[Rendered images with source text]
* * * *

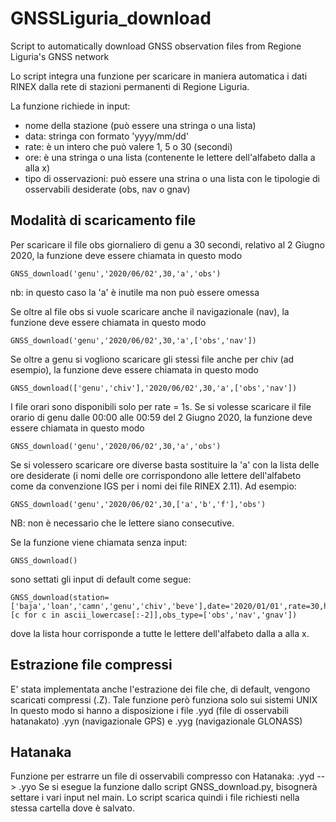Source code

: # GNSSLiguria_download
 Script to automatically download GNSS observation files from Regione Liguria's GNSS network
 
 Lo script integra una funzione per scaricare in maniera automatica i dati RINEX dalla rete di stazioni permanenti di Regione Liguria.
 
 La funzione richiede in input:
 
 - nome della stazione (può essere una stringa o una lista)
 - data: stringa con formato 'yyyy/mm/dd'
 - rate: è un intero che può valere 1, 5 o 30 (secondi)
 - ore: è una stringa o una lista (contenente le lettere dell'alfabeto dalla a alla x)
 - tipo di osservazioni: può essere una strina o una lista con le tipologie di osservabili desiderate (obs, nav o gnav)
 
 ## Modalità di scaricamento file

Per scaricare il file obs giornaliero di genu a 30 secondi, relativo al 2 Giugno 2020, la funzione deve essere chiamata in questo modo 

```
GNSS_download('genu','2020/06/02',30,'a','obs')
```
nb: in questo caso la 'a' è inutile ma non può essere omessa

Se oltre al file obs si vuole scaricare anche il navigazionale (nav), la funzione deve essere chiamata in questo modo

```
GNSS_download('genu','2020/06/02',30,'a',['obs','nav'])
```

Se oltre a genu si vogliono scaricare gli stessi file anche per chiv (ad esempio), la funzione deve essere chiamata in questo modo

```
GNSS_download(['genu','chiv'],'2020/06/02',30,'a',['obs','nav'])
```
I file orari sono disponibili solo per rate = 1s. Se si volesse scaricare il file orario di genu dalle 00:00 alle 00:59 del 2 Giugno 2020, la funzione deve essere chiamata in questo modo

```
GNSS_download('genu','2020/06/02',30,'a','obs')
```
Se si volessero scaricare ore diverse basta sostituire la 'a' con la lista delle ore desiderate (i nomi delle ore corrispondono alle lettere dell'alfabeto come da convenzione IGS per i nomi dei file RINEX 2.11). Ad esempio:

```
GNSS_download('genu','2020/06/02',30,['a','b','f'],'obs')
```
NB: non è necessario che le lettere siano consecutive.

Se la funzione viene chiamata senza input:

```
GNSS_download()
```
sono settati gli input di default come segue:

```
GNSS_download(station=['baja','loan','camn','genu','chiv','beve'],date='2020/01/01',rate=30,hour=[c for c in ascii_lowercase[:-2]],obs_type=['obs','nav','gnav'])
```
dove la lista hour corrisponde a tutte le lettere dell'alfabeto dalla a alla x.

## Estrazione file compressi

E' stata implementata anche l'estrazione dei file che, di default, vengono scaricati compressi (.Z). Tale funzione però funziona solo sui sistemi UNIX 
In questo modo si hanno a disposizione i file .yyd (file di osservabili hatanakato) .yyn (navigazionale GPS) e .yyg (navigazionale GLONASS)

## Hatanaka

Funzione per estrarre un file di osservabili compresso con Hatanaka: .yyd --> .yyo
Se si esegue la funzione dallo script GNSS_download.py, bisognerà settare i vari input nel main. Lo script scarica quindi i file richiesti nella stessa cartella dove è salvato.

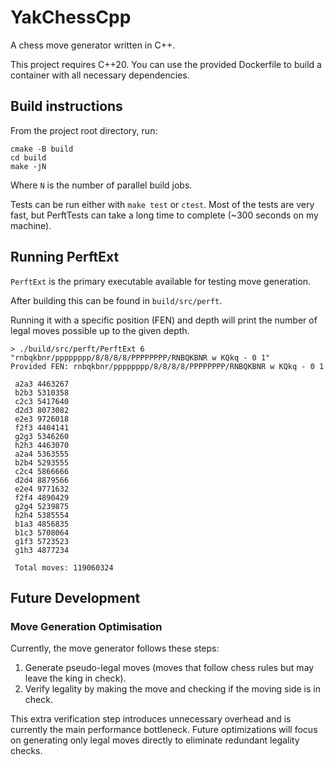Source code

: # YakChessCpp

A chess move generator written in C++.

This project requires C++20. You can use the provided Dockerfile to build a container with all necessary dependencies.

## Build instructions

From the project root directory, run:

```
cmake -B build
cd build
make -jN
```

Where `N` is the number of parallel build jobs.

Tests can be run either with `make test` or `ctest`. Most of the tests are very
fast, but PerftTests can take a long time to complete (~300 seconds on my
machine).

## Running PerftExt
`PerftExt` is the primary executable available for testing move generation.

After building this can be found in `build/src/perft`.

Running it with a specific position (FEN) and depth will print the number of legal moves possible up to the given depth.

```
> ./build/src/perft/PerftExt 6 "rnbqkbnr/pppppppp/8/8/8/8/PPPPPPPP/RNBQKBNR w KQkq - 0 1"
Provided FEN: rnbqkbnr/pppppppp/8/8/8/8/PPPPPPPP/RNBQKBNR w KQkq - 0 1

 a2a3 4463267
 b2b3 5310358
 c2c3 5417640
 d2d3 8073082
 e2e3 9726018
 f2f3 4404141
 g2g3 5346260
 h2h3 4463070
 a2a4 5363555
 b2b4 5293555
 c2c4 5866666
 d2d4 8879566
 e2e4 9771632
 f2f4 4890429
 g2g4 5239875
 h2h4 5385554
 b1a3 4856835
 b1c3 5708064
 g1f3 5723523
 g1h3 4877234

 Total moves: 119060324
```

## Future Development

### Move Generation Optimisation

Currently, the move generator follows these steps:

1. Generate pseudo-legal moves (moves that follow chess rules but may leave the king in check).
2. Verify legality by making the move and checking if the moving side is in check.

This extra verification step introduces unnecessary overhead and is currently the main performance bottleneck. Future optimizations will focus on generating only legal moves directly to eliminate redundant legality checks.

* * * *

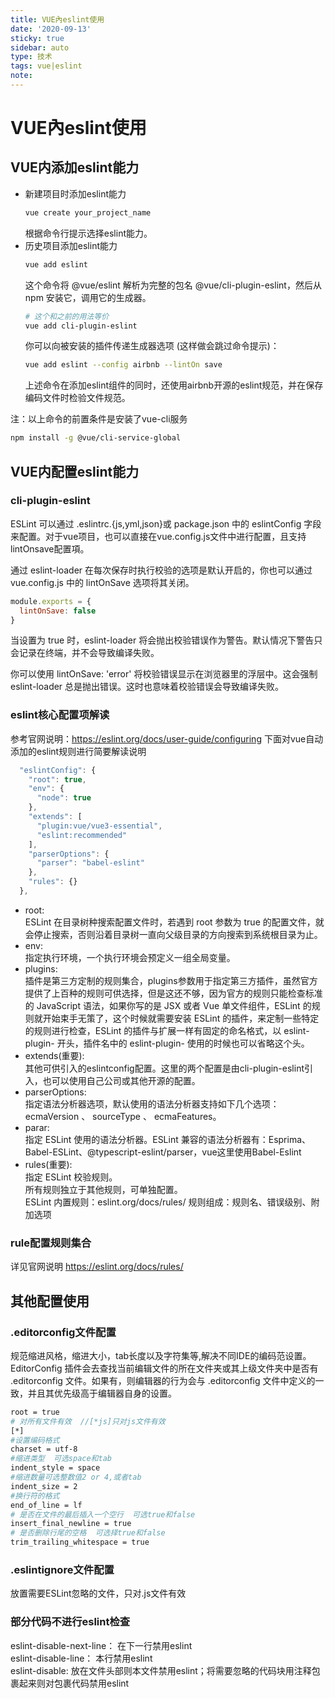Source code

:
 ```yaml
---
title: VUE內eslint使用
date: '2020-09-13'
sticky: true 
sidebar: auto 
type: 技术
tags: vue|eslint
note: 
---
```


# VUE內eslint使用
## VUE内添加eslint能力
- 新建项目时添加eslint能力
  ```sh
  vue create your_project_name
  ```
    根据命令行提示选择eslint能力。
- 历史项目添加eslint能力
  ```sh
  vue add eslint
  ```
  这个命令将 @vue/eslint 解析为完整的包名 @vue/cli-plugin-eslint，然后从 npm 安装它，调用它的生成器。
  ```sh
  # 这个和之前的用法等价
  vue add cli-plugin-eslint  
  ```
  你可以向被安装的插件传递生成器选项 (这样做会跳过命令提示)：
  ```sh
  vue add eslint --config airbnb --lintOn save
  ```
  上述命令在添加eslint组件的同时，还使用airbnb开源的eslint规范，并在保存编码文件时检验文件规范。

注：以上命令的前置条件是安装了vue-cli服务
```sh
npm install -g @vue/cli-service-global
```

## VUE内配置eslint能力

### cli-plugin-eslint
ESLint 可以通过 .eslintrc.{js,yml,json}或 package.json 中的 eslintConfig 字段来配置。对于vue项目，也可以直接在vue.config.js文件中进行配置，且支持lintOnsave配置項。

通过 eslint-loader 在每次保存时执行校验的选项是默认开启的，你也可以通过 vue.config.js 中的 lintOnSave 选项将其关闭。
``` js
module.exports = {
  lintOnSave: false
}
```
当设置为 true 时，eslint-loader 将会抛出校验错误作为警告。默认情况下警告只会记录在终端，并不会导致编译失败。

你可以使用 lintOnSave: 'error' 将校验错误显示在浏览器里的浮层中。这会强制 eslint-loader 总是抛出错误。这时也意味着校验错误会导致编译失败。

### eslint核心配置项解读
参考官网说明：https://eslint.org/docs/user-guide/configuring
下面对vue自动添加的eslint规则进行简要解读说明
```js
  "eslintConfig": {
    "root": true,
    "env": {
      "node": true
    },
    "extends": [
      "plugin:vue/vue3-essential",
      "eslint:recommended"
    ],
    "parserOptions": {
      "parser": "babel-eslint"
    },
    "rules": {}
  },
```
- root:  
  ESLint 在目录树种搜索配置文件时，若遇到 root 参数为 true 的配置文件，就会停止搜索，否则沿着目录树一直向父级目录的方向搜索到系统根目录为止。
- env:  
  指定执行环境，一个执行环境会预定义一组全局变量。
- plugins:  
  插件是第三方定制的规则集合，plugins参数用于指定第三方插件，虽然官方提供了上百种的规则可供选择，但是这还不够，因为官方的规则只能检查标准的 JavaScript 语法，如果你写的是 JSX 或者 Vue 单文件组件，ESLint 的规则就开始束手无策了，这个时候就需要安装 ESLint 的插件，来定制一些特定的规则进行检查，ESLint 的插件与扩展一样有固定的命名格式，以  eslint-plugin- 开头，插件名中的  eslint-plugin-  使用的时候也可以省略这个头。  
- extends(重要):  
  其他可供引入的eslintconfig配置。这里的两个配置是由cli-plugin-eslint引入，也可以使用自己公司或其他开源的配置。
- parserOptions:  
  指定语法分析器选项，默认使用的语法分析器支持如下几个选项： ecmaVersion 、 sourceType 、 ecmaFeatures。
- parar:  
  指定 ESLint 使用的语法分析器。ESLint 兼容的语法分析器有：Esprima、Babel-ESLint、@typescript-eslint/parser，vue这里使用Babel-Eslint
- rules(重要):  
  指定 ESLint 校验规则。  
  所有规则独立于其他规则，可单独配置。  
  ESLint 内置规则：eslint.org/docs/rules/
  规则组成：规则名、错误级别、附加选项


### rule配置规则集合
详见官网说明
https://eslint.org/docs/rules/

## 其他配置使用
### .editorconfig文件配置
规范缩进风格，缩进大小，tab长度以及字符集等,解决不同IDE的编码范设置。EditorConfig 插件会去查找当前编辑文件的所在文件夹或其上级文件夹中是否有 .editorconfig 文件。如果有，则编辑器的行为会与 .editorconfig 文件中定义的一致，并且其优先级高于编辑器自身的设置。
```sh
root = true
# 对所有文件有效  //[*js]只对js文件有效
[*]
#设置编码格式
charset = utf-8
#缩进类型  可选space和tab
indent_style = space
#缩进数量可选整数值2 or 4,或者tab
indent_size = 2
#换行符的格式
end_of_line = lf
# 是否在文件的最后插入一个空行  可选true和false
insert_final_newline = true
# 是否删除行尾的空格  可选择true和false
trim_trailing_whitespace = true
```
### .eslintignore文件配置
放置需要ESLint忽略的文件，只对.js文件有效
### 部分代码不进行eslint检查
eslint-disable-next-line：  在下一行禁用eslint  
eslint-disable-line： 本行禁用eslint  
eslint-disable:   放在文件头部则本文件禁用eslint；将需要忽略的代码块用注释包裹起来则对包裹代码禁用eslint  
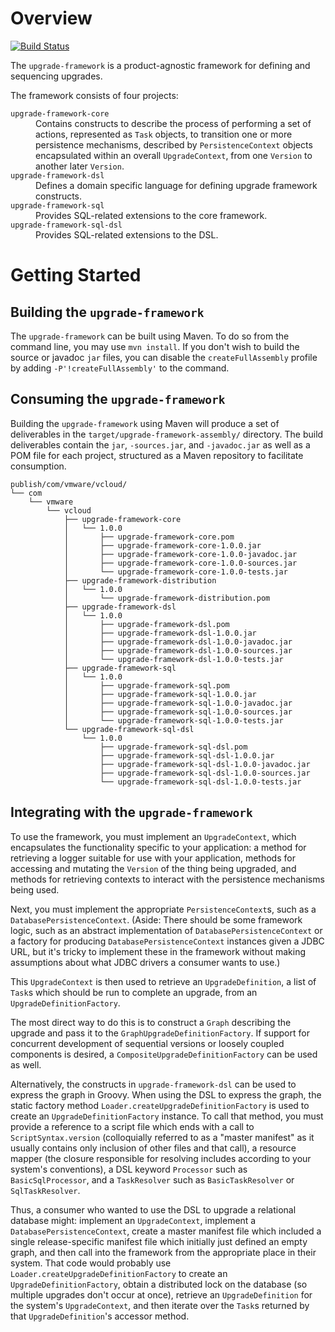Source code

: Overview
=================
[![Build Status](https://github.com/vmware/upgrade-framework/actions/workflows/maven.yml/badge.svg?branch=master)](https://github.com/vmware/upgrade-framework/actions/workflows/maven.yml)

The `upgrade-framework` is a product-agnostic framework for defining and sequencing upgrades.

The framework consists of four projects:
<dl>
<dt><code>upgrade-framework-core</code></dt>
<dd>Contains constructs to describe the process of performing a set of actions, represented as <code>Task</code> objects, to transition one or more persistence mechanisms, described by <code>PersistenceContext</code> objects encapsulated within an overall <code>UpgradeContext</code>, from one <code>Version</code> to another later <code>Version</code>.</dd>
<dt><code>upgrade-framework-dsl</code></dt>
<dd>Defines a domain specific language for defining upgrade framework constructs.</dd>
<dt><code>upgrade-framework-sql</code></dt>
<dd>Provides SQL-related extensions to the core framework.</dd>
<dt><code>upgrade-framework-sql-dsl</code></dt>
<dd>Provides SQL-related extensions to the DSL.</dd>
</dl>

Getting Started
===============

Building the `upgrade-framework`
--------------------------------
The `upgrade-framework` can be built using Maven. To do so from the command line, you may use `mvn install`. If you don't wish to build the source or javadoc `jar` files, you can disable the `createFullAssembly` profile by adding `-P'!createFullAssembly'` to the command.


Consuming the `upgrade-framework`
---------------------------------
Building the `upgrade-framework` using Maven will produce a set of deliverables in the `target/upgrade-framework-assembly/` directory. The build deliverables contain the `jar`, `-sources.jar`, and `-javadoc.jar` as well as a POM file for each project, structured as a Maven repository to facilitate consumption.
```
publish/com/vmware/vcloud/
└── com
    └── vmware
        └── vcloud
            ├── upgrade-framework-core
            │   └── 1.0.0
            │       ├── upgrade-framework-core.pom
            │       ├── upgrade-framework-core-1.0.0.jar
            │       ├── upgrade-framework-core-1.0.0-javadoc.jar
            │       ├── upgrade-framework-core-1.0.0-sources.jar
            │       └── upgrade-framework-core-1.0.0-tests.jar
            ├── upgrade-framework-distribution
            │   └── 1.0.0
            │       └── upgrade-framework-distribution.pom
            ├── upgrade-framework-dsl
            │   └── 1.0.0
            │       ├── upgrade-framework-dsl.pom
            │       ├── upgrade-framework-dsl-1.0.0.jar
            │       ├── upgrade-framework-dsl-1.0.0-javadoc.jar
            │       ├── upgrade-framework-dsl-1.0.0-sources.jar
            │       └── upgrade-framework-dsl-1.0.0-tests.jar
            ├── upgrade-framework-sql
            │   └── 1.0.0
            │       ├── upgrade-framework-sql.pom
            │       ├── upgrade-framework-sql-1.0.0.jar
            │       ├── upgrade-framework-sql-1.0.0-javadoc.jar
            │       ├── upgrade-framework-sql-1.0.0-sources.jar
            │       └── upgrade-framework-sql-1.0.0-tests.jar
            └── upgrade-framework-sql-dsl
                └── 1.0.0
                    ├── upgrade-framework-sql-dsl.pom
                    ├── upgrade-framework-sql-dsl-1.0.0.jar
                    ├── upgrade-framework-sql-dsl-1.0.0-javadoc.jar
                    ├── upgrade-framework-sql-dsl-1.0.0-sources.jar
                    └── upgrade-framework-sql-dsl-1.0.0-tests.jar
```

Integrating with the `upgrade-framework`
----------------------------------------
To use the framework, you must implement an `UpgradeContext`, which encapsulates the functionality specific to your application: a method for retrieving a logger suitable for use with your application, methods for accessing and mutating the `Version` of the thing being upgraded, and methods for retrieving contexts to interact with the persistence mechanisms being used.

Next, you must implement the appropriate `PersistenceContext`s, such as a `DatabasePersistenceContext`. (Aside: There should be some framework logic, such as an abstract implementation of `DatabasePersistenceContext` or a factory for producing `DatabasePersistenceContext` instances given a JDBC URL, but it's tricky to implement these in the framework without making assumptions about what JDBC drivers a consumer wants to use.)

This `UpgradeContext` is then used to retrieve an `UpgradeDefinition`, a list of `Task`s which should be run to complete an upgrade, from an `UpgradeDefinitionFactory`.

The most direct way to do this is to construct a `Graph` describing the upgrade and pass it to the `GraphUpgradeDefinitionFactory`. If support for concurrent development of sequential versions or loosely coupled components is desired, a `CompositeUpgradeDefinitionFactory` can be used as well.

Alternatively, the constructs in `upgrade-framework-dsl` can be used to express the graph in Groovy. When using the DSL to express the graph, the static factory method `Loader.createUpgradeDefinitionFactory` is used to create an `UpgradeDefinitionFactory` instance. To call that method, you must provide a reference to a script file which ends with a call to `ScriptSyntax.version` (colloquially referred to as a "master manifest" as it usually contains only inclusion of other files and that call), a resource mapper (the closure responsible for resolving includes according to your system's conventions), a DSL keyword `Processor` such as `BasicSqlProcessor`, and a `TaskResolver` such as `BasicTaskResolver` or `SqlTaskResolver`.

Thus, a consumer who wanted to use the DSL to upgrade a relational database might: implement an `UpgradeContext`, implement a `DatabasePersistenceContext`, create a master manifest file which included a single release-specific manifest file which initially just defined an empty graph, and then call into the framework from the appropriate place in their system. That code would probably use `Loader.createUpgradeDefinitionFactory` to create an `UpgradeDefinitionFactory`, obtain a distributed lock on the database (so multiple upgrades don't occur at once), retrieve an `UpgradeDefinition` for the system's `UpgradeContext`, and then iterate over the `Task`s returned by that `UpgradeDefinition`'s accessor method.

* * * *

* **Problem description**: Output, from the data above, the lines from the line with "From the project" to the line with "Tests can be" exactly as they stand, both ends included and nothing else.

* **Final answer**:
From the project root directory, run:

```
cmake -B build
cd build
make -jN
```

Where `N` is the number of parallel build jobs.

Tests can be run either with `make test` or `ctest`. Most of the tests are very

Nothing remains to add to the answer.